Sus entregas posteriores –Cristo entrando en Bruselas, Háblame de las ciudades perdidas, El rostro y la máscara– no hicieron sino profundizar en esta línea temática y estética, conformando un conjunto de enorme coherencia y notable enjundia. La fórmula más recurrente en la poética de Pérez Olivares (Santiago de Cuba, 1949) es el discurso en primera persona, en el que el poeta asume la identidad de personajes históricos, bíblicos, míticos o extraídos de la ficción cinematográfica para desarrollar sus consideraciones, aunque también es frecuente el uso de la segunda persona, a fin de comprometer frontalmente al lector e involucrarlo en el contexto del poema.

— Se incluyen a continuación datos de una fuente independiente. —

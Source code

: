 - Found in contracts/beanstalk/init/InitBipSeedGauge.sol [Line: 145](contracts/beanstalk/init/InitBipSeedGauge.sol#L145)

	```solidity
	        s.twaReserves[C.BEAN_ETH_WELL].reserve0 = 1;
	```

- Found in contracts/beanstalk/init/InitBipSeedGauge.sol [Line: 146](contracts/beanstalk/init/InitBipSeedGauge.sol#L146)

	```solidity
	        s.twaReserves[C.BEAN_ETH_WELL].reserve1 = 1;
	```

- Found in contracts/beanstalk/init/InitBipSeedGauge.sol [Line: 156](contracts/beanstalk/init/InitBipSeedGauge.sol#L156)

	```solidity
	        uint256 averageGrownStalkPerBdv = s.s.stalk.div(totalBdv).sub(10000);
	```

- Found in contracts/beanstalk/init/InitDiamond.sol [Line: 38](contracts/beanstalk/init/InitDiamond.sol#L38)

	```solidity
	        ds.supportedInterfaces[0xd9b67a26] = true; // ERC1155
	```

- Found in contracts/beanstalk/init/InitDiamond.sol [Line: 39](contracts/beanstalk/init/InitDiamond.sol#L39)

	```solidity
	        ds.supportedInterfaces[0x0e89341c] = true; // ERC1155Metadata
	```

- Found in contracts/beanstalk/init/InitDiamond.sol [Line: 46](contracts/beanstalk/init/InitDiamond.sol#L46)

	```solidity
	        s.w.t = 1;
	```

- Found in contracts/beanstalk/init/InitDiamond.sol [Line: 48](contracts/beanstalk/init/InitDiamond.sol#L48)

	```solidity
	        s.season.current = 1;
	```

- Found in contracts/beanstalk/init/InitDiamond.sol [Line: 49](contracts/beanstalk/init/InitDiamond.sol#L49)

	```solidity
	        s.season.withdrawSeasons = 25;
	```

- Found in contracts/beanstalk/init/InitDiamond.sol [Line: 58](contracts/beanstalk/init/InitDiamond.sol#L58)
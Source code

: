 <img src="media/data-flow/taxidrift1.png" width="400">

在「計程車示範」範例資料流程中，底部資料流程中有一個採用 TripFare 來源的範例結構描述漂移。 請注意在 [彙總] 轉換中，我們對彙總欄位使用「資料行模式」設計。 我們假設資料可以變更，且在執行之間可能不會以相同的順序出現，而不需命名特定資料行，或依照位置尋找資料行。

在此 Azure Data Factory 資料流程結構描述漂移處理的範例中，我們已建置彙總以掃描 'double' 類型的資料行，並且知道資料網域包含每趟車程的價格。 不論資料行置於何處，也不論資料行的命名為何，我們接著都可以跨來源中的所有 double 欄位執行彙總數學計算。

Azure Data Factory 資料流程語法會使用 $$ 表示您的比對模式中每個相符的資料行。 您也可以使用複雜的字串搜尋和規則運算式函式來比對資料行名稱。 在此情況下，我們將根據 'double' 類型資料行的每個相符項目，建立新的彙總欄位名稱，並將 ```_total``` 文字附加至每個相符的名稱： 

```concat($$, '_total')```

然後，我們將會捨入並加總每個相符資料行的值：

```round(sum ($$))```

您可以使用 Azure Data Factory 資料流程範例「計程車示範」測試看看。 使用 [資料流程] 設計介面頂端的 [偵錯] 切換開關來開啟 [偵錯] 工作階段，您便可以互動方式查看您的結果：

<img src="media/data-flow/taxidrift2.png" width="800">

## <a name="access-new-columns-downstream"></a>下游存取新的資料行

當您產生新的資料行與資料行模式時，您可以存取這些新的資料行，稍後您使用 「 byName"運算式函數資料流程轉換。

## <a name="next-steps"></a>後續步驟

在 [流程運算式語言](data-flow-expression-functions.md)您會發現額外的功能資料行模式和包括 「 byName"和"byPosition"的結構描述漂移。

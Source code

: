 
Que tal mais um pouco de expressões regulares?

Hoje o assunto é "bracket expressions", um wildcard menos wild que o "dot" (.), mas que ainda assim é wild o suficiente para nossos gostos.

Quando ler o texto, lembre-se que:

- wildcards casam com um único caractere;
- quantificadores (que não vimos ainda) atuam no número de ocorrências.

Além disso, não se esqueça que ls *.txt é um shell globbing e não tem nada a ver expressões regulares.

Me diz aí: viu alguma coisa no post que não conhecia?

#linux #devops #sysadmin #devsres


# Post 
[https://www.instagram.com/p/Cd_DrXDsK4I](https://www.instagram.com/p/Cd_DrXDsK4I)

Las perversas tentaciones del poder, la dificultad de distinguir entre los rostros y las máscaras, la rebeldía y los sueños de emancipación, son algunas preocupaciones plasmadas en estas páginas. Tratándose de un autor cubano, resulta casi inevitable ver detrás de las figuras que encarnan a la tiranía a un viejo iluminado de barbas blancas y uniforme verde oliva que hoy mismo cumplirá 83 años. Tratándose también de un pintor además de poeta, no será difícil establecer conexiones entre la riqueza plástica de estos versos, cargados de imágenes poderosas, y el oficio de los lienzos y los pinceles. Pero todos estos lugares comunes se quedan en insuficientes reducciones cuando se aborda un libro como éste.
Por las páginas de Los poemas del rey David desfilan varios personajes que no resultarán extraños al fiel seguidor de Pérez Olivares: el Antoine Doinel de Los 400 golpes de Truffaut, el Gustav Von Aschenbach de La muerte en Venecia, Pigmalión, la bella Sunamita, Samuel, Lot, Isaac, Abraham... Rachmaninov y Mahler ponen la música, Malévitch la paleta, San Vicente el brazo incorrupto que es el de Cervantes y el de David blandiendo su onda. Eliseo Diego concurre, como siempre, proyectando su mirada de humanidad infinita sobre todas las cosas; Borges, con su pericia para dar vigencia al frío acervo cultural y transmutarlo en materia sensible.
Lo seguro es que los poemas de Pérez Olivares, sin impedir el flujo natural de la emoción, siempre se las apañan para dejar al lector cavilando apenas llega a sus remates, siempre rotundos. Nunca dejan de interpelar al lector, de obligarle a cuestionarse, de examinar sus valores y convicciones. Valga un botón de muestra: “Cualquier piedra/ sirve lo mismo para construir un templo/ que para matar a un hombre./ Pálpala con tus dedos insaciables./ Tómale el peso y piensa./ Piensa detenidamente/ cuál de las dos funciones/ le viene mejor”.
Son sólo 80 páginas, apenas una treintena de poemas, pero con mucho jugo, como se ve. Y sin embargo, también se va dejando entrever en la obra de este escritor santiaguero un ligero cansancio, la sensación de que una veta poética empieza a dar síntomas de agotamiento –después de sacar de ella los mejores brillos, desde luego– y que es hora de agarrar el machete y abrir nuevas sendas en el cañaveral. Quién sabe si las próximas entregas no abrirán para Pérez Olivares una etapa española, pues lleva afincado en nuestro país el tiempo suficiente como para propiciar esa necesaria evolución, o al menos un golpe de timón. Que la inspiración le siga acompañando, allí adonde se dirija.